■ **What to do**: Copy exactly, please, the lines of the data from its start through the line containing "produce progesterone".

■ **Listed records**:
((

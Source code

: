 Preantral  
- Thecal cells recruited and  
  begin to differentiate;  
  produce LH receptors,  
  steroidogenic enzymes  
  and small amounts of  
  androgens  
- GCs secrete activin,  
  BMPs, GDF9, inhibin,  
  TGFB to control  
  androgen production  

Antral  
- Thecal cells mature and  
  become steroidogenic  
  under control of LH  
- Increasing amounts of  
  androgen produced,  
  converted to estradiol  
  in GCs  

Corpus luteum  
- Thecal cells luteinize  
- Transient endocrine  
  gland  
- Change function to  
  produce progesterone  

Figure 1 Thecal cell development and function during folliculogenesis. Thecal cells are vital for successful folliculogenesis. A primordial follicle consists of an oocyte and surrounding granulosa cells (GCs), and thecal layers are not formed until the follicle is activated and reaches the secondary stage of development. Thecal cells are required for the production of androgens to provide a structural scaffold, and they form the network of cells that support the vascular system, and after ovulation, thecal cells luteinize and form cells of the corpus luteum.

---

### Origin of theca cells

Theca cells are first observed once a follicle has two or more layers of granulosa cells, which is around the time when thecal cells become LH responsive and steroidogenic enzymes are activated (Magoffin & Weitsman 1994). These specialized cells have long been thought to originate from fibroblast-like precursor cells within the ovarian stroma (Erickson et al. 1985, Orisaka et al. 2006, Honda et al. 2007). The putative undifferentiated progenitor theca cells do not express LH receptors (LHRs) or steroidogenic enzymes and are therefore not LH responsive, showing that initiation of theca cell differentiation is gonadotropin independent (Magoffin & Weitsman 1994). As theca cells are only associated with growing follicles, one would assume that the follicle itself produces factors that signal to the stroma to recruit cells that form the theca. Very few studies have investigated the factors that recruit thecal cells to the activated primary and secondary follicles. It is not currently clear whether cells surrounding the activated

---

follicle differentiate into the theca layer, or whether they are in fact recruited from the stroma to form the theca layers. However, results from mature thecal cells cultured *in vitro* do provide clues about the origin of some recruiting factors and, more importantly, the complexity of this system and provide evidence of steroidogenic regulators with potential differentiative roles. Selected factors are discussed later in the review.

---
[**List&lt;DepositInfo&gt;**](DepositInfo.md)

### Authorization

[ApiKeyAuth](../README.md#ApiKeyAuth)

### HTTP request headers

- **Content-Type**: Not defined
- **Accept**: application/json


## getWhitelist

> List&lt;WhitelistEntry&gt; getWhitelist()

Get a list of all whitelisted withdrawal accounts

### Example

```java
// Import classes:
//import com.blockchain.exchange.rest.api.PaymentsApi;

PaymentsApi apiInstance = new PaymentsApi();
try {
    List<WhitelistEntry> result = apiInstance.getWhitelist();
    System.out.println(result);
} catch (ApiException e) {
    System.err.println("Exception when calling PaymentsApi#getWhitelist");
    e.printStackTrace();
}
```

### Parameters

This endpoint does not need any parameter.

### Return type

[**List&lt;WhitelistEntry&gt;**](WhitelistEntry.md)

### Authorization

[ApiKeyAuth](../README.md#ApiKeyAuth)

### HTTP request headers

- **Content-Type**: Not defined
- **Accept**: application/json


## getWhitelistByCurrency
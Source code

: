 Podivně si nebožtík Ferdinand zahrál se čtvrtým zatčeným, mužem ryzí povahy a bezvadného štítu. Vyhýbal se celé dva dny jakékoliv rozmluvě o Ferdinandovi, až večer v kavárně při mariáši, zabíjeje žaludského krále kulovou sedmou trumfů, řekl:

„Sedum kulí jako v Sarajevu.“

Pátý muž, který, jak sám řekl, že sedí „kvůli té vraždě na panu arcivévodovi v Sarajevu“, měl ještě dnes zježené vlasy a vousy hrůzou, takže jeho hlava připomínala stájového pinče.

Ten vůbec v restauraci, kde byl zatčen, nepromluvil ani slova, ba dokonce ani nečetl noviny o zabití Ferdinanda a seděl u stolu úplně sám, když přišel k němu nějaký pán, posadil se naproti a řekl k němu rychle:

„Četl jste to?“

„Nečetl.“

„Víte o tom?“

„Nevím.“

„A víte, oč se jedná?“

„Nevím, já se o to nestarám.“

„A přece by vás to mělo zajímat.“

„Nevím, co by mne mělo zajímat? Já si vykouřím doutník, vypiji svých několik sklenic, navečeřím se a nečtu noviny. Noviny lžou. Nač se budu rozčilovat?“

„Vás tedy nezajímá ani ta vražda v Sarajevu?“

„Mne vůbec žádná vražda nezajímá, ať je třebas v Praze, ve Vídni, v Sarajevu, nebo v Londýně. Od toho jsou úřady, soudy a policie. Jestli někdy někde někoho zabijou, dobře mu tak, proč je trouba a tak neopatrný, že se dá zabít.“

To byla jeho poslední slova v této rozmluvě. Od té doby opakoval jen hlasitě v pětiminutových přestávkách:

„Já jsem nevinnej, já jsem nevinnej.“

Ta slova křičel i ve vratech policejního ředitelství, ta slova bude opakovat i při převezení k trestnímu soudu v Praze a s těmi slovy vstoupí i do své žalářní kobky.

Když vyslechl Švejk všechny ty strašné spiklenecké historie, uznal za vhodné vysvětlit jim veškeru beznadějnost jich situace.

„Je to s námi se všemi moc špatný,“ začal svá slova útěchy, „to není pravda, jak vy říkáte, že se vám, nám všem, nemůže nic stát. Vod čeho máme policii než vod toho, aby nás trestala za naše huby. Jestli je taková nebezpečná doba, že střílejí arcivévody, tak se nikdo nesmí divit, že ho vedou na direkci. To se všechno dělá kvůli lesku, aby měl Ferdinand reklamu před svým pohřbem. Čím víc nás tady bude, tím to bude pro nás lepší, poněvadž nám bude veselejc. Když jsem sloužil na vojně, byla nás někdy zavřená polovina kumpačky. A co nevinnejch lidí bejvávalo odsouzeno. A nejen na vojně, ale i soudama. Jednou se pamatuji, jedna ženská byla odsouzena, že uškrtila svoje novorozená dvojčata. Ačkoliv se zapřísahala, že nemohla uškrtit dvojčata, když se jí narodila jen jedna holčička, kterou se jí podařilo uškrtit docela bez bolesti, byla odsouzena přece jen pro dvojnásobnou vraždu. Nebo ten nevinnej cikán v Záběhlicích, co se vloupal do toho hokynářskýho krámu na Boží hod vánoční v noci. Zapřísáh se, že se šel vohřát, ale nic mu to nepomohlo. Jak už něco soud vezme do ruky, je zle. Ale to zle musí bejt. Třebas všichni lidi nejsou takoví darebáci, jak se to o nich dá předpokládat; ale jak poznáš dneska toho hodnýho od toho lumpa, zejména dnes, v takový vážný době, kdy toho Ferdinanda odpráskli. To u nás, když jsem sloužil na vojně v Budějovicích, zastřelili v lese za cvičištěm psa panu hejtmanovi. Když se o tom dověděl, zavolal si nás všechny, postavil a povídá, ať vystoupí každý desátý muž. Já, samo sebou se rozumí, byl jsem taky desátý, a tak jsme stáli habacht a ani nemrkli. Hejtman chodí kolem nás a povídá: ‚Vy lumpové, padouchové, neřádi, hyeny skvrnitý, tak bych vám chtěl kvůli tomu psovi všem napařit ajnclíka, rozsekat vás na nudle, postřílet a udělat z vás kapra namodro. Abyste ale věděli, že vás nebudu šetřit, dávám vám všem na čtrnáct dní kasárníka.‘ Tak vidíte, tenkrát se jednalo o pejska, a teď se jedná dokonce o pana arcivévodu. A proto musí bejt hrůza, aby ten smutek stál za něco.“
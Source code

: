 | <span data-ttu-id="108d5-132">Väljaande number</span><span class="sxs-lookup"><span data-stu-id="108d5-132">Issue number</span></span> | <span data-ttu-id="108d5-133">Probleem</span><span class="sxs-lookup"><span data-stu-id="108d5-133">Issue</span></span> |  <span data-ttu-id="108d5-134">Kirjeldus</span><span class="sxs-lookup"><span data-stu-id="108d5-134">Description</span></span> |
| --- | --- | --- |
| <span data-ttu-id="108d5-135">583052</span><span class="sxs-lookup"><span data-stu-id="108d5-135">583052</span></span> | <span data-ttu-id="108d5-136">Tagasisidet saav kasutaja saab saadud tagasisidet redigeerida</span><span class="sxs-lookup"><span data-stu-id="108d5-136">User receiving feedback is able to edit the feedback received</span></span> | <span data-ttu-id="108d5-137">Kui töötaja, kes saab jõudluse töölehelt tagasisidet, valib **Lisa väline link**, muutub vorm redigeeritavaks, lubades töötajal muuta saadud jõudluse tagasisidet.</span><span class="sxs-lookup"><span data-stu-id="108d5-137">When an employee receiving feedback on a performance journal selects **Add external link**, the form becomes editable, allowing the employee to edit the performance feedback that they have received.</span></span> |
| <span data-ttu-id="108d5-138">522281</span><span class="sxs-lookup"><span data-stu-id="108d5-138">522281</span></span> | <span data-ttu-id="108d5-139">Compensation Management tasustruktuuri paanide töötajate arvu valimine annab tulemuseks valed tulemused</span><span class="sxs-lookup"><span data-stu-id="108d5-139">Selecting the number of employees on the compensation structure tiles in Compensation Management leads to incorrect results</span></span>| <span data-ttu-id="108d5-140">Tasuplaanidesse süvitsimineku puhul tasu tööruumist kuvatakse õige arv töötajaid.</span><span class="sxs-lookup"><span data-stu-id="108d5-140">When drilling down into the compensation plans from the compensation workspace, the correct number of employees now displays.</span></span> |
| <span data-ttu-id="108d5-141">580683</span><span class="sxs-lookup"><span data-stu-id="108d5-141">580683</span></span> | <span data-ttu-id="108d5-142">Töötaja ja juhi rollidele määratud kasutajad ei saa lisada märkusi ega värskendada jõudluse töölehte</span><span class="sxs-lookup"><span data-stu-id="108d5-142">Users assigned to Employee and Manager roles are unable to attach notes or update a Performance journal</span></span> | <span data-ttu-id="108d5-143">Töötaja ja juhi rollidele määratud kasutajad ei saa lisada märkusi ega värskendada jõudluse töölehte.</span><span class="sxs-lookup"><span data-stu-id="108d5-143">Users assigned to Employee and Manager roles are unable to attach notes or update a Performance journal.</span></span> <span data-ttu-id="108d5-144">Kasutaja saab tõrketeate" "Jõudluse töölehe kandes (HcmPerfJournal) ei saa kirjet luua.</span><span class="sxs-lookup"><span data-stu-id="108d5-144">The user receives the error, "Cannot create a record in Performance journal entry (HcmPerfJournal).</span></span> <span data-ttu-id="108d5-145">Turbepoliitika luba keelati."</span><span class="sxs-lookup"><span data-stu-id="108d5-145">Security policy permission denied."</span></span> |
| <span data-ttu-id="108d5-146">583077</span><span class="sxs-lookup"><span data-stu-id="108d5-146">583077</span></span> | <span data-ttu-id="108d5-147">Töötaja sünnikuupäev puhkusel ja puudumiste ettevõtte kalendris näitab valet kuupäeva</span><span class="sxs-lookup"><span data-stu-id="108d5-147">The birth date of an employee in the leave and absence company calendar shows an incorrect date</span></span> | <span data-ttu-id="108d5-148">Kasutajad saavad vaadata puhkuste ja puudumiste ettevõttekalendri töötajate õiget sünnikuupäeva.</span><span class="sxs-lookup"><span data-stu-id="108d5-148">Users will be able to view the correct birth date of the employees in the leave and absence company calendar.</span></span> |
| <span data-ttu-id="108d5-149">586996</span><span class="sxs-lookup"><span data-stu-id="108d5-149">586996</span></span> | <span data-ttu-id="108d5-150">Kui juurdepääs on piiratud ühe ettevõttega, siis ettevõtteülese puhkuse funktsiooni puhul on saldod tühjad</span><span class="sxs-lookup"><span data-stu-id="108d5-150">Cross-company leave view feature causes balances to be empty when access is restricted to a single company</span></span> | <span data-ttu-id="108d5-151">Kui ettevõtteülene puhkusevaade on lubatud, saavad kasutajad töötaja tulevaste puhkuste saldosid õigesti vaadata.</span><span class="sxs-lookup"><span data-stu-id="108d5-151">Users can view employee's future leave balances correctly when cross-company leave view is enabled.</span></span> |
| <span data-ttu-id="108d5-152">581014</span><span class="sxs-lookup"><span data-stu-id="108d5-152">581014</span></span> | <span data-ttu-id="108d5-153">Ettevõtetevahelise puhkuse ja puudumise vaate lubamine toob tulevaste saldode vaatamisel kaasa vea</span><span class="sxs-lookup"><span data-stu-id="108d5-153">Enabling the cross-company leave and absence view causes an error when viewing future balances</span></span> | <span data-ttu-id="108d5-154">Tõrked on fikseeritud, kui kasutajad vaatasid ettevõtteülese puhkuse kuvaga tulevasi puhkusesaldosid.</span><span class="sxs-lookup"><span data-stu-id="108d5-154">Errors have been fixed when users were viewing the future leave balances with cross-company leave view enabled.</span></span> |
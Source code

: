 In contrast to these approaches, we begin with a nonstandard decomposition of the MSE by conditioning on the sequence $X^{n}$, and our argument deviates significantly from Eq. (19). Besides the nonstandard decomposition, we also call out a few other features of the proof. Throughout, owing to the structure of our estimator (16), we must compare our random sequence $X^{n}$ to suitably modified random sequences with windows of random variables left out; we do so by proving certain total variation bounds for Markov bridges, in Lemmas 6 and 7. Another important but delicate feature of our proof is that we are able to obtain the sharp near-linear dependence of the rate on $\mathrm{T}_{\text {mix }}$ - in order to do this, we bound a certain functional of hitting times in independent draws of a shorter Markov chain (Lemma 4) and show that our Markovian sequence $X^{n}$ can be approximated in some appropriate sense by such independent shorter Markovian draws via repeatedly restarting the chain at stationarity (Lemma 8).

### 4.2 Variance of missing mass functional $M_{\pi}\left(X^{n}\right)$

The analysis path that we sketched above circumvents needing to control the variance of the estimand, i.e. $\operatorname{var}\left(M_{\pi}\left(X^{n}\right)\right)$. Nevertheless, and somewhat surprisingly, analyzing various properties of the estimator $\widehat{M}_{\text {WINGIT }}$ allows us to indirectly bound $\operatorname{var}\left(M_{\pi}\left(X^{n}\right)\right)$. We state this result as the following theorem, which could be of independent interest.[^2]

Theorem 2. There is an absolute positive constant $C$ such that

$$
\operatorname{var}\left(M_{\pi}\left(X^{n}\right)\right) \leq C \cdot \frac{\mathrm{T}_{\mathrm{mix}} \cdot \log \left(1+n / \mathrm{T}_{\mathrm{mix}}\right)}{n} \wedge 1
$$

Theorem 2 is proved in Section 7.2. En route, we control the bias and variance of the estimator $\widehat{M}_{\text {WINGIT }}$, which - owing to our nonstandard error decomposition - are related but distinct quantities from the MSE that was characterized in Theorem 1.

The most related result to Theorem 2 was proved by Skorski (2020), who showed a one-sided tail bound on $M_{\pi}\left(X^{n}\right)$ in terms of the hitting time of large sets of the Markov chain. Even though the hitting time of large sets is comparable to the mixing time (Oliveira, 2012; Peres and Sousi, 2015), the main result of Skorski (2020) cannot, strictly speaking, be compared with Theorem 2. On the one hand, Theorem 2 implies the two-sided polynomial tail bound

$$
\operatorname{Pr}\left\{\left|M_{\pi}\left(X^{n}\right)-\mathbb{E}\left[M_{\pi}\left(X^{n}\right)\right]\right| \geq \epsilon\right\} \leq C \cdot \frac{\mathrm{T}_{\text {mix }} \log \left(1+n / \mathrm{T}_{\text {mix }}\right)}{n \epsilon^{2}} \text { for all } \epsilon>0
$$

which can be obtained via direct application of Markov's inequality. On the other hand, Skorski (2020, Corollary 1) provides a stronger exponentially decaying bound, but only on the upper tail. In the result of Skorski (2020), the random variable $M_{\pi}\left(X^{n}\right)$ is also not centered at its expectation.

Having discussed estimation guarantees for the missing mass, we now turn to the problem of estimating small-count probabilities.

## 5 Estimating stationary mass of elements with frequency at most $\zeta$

))

■ **Your solution**:
Source code

: Preantral  
- Thecal cells recruited and  
  begin to differentiate;  
  produce LH receptors,  
  steroidogenic enzymes  
  and small amounts of  
  androgens  
- GCs secrete activin,  
  BMPs, GDF9, inhibin,  
  TGFB to control  
  androgen production  

Antral  
- Thecal cells mature and  
  become steroidogenic  
  under control of LH  
- Increasing amounts of  
  androgen produced,  
  converted to estradiol  
  in GCs  

Corpus luteum  
- Thecal cells luteinize  
- Transient endocrine  
  gland  
- Change function to  
  produce progesterone  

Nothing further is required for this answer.